\section{Bunched light source and experimental setup}
\label{appendix:setup:detailed}

The experimental setup in this work uses light from a distributed-feedback (DFB) laser diode of wavelength 780\,nm, coupled into 780-HP fiber to project into a single optical mode. This light is sent into an unbalanced fiber-based Mach-Zehnder interferometer with 400\,m delay fiber.
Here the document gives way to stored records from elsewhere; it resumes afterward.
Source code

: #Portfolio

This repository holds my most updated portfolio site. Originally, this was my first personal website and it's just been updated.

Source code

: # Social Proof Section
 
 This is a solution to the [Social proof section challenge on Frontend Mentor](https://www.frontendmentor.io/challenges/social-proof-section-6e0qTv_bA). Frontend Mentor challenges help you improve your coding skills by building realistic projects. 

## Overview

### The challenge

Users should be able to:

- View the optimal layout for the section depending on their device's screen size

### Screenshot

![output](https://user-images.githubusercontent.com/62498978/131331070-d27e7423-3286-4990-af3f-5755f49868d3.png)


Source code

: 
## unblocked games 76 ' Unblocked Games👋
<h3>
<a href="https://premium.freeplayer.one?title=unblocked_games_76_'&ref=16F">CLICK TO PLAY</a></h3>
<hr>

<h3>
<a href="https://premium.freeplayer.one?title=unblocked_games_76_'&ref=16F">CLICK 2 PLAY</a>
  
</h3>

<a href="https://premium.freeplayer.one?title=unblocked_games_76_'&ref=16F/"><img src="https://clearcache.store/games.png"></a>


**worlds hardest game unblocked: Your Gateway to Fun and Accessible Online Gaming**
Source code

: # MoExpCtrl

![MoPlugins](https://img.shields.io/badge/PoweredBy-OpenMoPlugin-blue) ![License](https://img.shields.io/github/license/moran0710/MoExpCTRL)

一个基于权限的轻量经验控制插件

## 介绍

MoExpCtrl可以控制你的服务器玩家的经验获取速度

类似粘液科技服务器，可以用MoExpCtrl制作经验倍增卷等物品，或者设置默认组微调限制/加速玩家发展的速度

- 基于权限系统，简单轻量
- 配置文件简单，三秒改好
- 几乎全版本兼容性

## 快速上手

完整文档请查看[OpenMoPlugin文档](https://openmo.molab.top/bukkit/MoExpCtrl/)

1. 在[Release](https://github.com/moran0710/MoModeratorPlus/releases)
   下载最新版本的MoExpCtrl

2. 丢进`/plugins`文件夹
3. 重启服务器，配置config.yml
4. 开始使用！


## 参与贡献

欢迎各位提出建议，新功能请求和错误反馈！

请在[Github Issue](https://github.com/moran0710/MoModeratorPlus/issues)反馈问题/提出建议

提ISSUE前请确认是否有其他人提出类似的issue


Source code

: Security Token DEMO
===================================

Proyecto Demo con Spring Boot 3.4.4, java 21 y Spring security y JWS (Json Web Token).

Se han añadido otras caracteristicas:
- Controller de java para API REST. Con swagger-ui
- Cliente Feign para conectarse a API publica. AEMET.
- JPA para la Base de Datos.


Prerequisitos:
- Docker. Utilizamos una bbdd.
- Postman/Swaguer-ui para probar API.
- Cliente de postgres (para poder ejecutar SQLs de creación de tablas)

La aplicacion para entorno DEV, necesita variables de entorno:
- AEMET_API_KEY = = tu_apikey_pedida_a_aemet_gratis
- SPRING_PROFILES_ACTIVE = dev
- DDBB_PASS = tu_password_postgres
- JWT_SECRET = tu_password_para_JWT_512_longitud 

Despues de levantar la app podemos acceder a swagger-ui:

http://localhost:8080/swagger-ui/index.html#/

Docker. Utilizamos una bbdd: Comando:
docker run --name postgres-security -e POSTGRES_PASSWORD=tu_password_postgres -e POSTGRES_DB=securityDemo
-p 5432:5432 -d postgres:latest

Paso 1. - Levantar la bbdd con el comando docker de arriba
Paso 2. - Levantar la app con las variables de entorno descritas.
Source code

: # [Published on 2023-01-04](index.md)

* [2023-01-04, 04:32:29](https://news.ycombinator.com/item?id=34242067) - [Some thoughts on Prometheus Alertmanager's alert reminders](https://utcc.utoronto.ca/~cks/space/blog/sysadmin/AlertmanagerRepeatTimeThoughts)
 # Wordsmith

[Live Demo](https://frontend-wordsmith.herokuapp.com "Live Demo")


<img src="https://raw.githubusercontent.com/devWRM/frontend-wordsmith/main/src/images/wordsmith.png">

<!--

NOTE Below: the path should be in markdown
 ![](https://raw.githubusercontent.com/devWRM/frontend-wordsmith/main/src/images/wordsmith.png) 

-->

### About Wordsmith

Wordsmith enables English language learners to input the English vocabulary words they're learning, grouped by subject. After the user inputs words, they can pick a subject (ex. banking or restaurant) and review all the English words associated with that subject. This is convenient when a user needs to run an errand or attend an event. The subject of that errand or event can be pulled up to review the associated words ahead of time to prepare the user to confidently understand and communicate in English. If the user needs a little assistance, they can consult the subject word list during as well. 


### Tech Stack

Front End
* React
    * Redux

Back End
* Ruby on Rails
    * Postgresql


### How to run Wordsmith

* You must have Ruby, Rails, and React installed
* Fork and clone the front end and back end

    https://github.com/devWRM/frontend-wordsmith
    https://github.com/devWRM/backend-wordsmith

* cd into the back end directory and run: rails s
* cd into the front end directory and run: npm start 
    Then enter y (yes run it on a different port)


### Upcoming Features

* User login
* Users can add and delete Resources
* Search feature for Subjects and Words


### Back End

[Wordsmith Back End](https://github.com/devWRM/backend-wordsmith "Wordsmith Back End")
This corresponds to a $\Delta=2\,\mu\text{s}$ delay, which is longer than the coherence time $\tau_{\text{c}}=180\,\text{ns}$.

Assuming that the power and polarization in both arms match, the output field from one of the interferometer ports is given by
\begin{equation*}
	E(t)=\frac{1}{2}[E_0(t)+E_0(t+\Delta)],
\end{equation*}
where $E_0(t)$ is the electric field of the laser light. The overall second-order coherence function thus gives
\begin{align*}
g^{(2)}(\tau) = &\>\frac{1}{4}\left[g_0^{(2)}(\tau+\Delta) + g_0^{(2)}(\tau-\Delta)\right]\\
&+\frac{1}{2}\left[g_0^{(2)}(\tau) + \vert g_0^{(1)}(\tau)\vert^2\right]\\
= &\>1 + \frac{1}{2}\exp\left(-\frac{2|\tau|}{\tau_c}\right),
\end{align*}
where $g_0^{(2)}(\tau)=1$ is the second-order coherence function of the laser light and $g_0^{(1)}(\tau)=\exp\left(-|\tau|/\tau_c\right)$ is the first-order coherence function of the laser light, assuming a Lorentzian spectral profile. The peak at $g^{(2)}(\tau=0)$ is a manifestation of the photon bunching effect that saturates at 1.5 in our setup. Our measured peak value of $1.42(1)$ is attributed to the fact that the laser is not fully coherent~\cite{yeo2024crossg2} and other experimental imperfections. A more in-depth explanation and discussion about the source can be found in \cite{yeoNearlosslessMethodGenerating2026}.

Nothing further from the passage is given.